Really interesting conference shaping up about how to reimagine newsrooms in the digital age. What works? What doesn't?

Everything from how to shape a newsroom, how to reconsider management of news folks, and even whether a physical newsroom is necessary.

The second half of the conference is being shaped by a make-your-own workshop wiki page. Should be cool to see what emerges.

Back in Action

I hereby end the Silent Phase of design agitation.

Lots of interesting things have happened since last fall, not the least of which has been the development of WNYC's new morning show, The Takeaway with John Hockenberry & Adaora Udoji.

Watch for it to hit the airwaves in the coming weeks.

Design thinking has been a big part of the development, including areas such as:
  • Listener Participation
  • Hiring Staff
  • Super Tuesday Coverage
  • Workspace and Environment
  • The Launch Video
And lots, lots more.

In addition, WNYC's entire election coverage has been supported by design thinking principles.

And as we move into our brand new facility, other design elements are coming into play.

Details to come ...
John

Silent Agitation

While things have been quiet on this blog, lots has been going on under the surface. Once it becomes public, I hope to have a LOT to post here.

The skinny is that folks here at WNYC are working closely with the Hasso Plattner Institute of Design at Stanford (aka the d.school) to redesign public radio mornings. The show is a collaboration of WNYC and Public Radio International, with the BBC, the New York Times and WGBH. You can read more about it here.

So more to come on that. If you're interested, subscribe to the atom feed and you'll get more when it becomes available.

In the interim, I'll drop in occasionally to point out interesting things we and others are doing with design and human-centered processes.

Prototyping Disasters

Last week at a meeting of public radio news directors, I gave a presentation about the importance of prototyping for disaster planning -- getting off our chairs and actually trying out our plans. Here's a quick sketch of the speech, with documents included.

Key Principles

CONSIDER OPERATIONS AND SYSTEMS -- To do good journalism in moments of crisis, your systems and operations have to be ready at three levels: newsroom, station and a backup site in your city/region.

PROTOTYPE
PROTOTYPE PROTOTYPE -- To find out if you're ready, try it, test it, simulate it, do it. And repeat. Don't just write emails. And don't get too complicated. Take a page from design thinking and keep it simple. Then you don't get too invested in the test, and are open to changing your ways.

Prototyping Newsroom Systems

Example 1 -- Crisis Information Flow
At WNYC, we used Post-It notes to simulate how information flows through our newsroom to air during a breaking news situation. "Facts" were represented by shapes, and we watched how they moved (or didn't) through the process. We learned a ton, which you can see in our full case study, including a 15-mininute movie.
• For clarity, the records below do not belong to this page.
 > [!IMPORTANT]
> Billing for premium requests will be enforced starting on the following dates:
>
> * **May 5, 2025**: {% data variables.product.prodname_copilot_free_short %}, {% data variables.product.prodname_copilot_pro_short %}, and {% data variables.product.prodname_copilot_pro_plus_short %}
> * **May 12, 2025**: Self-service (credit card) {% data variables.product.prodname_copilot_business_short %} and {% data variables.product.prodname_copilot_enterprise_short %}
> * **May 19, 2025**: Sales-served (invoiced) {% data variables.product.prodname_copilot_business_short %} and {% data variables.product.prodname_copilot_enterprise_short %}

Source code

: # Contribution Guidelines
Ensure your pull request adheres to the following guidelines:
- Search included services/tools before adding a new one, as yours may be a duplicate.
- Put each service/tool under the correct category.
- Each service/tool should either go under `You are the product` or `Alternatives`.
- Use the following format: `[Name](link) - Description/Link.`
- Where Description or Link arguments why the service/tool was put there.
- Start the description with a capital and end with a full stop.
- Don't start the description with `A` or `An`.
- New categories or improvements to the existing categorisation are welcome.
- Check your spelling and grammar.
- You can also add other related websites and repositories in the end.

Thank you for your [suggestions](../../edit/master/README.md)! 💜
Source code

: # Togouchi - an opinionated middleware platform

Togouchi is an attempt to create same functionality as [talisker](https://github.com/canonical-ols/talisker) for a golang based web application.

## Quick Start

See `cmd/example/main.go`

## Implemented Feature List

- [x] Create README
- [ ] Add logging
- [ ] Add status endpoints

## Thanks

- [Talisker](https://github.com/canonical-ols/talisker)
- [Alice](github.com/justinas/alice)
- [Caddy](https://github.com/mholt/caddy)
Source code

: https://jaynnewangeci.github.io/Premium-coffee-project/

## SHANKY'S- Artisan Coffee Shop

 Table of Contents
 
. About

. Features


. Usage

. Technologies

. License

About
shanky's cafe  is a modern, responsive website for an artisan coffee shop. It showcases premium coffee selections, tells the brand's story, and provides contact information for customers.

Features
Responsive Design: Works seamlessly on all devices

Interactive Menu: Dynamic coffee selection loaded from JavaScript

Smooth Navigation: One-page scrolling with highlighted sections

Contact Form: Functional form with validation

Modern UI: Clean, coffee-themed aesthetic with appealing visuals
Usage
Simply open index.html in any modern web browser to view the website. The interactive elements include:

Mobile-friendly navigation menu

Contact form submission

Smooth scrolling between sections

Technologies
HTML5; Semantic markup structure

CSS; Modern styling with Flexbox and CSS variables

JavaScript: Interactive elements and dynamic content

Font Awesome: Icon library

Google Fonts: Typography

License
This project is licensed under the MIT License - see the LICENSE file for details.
What we learned improved our coverage of a big news story that broke the very next day.

Example 2 -- Full Scale Drill
We've also done a full-scale crisis drill, simulating a dirty-bomb attack. This involved the entire news and technical staff, who responded to information (wire stories, witness information, etc.) sent to them roughly once a minute for an hour. Due to the sensitive nature of this drill, I have not posted our case study. If you are interested in learning more about it, please contact me.

Prototyping Station Preparedness

Example -- Blackout Plans
To test our backup power, we regularly cut power to our facility (usually late at night) and make sure it still works. During the day, we actually relocate hosts to our backup room, as they'd do in a real outage.l Just three weeks ago, two of us got out of our chairs, walked to a key breaker box, and took a new look at which switches we'd have to throw in a blackout. In the process, we realized there were no backup lights in that room, so we wouldn't have been able to see the switches! We solved this with a $15 power-failure light.

Prototyping Operations Elsewhere in Your City/Region

Example -- Make Other Arrangements
Be ready to move somewhere else; we've had to do it twice (once on 9/11, once during the northeast blackout of 2003). We've arranged with another local studio to be our backup facility, and we have key equipment and supplies in place there now. Our full news and technical staff will be visiting the facility to see, touch and feel what it's like to set up there. We're also installing our own set of phone lines so we can do live call-in programs -- which have been essential components of our crisis coverage.